On 25 April, as a result of Turkish airstrikes targeting the Kurdistan Workers Party (PKK) on and around Mt. Sinjar, and the People’s Protection Units (YPG) base in Karashoq, in northern Iraq, five Peshmerga soldiers and over 18 Kurdish YPG fighters were killed. The Kurdistan Democratic Party (KDP) and Kurdish government officials called on the PKK to leave the Sinjar region.
“This painful and unacceptable attack on Peshmerga forces by Turkish warplanes is a result of PKK’s presence in and around Sinjar. PKK has been problematic for the people of the Kurdistan Region and, despite broad calls to withdraw, refuses to leave Sinjar,” the Ministry of Peshmerga in Iraqi Kurdistan said on Tuesday.
“We call upon PKK to withdraw from Mt. Sinjar and surrounding areas. PKK must stop destabilizing and escalating tensions in the area to allow life to return to the people of the area,” the MoP added.
“I strongly condemn Turkish air strikes killing 5 Peshmerga and wounding nine others PKK must leave Kurdistan Region to avoid such tragedies,” KRG foreign relations head Falah Mustafa said.
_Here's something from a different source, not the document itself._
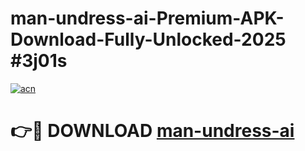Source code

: # man-undress-ai-Premium-APK-Download-Fully-Unlocked-2025 #3j01s

[![acn](https://github.com/user-attachments/assets/0f9c940e-d8b0-45ae-aac7-cd30a18b3e1c)](https://app.mediaupload.pro?title=man-undress-ai&ref=09M)

# 👉🔴 DOWNLOAD [man-undress-ai](https://app.mediaupload.pro?title=man-undress-ai&ref=09M)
On 3 March, clashes broke out between KDP-linked and PKK-linked fighters in the Yezidi district of Sinjar in northern Iraq. At least 7 PKK-affiliated fighters were reported dead in the clashes. This led to severe tensions between the PKK and the KDP in both Syria and Iraq.
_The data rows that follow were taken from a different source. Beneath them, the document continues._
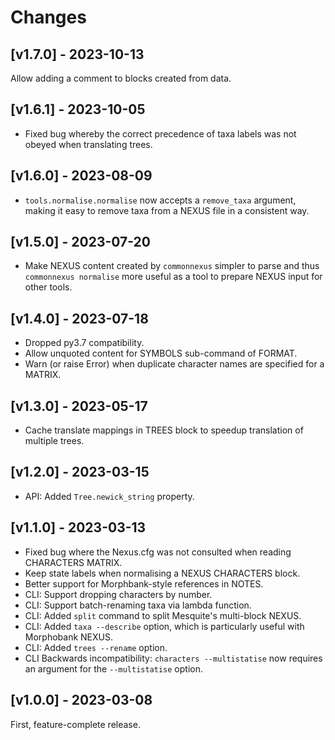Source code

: # Changes

## [v1.7.0] - 2023-10-13

Allow adding a comment to blocks created from data.


## [v1.6.1] - 2023-10-05

- Fixed bug whereby the correct precedence of taxa labels was not obeyed when
  translating trees.


## [v1.6.0] - 2023-08-09

- `tools.normalise.normalise` now accepts a `remove_taxa` argument, making
  it easy to remove taxa from a NEXUS file in a consistent way.


## [v1.5.0] - 2023-07-20

- Make NEXUS content created by `commonnexus` simpler to parse and thus
  `commonnexus normalise` more useful as a tool to prepare NEXUS input for
  other tools.


## [v1.4.0] - 2023-07-18

- Dropped py3.7 compatibility.
- Allow unquoted content for SYMBOLS sub-command of FORMAT.
- Warn (or raise Error) when duplicate character names are specified for a MATRIX.


## [v1.3.0] - 2023-05-17

- Cache translate mappings in TREES block to speedup translation of multiple trees.


## [v1.2.0] - 2023-03-15

- API: Added `Tree.newick_string` property.


## [v1.1.0] - 2023-03-13

- Fixed bug where the Nexus.cfg was not consulted when reading CHARACTERS MATRIX.
- Keep state labels when normalising a NEXUS CHARACTERS block.
- Better support for Morphbank-style references in NOTES.
- CLI: Support dropping characters by number.
- CLI: Support batch-renaming taxa via lambda function.
- CLI: Added `split` command to split Mesquite's multi-block NEXUS.
- CLI: Added `taxa --describe` option, which is particularly useful with Morphobank NEXUS.
- CLI: Added `trees --rename` option.
- CLI Backwards incompatibility: `characters --multistatise` now requires an argument for
  the `--multistatise` option.


## [v1.0.0] - 2023-03-08

First, feature-complete release.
The KDP has called on the PKK to leave Sinjar, while the PKK says they are building a local self-administration for the Yezidis and that there are joint plans by Turkey and AKP to ‘attack the Yezidis’.
“They [KDP] are afraid of the system in Shingal [Sinjar], it’s a model,” a PKK official in Slemani told ARA News. “The [Yezidi’s] have their own self-administration, system, and party,” he said.
It’s unlikely that the recent Turkish airstrikes will lessen tensions between the two factions in Sinjar.
“Probably they [PKK] would stay. They would never give up,” Oytun Orhan, researcher with the Turkish Orsam think tank in Ankara told ARA News.
“It is critical for them in such an environment, Syria issue, fight against Daash, so probably a solution to Sinjar needs time. In the long run, the KDP should retake those areas. But I don’t think just because Turkey attack [them], they will withdraw from that area. In the short term, I mean” he said.
“PKK has become source of Turkish aggression in the region, in Sinjar, so the KDP might ask PKK to leave,” he said. “For not giving Turkey an excuse to attack that area, might also increase KDP pressure to the PKK to leave that area. But in short term they will not give up their entity in Sinjar,” he concluded.
Abdulla Hawez, a Kurdish journalist and student at King’s College in London, told ARA News: “I don’t think the PKK would withdraw from Sinjar, they think since they have a big role in rescuing the Yezidis after the 2014 massacre they have a responsibility to stay there. PKK considers themselves protecters of Yezidis, this is why they refuse to leave.”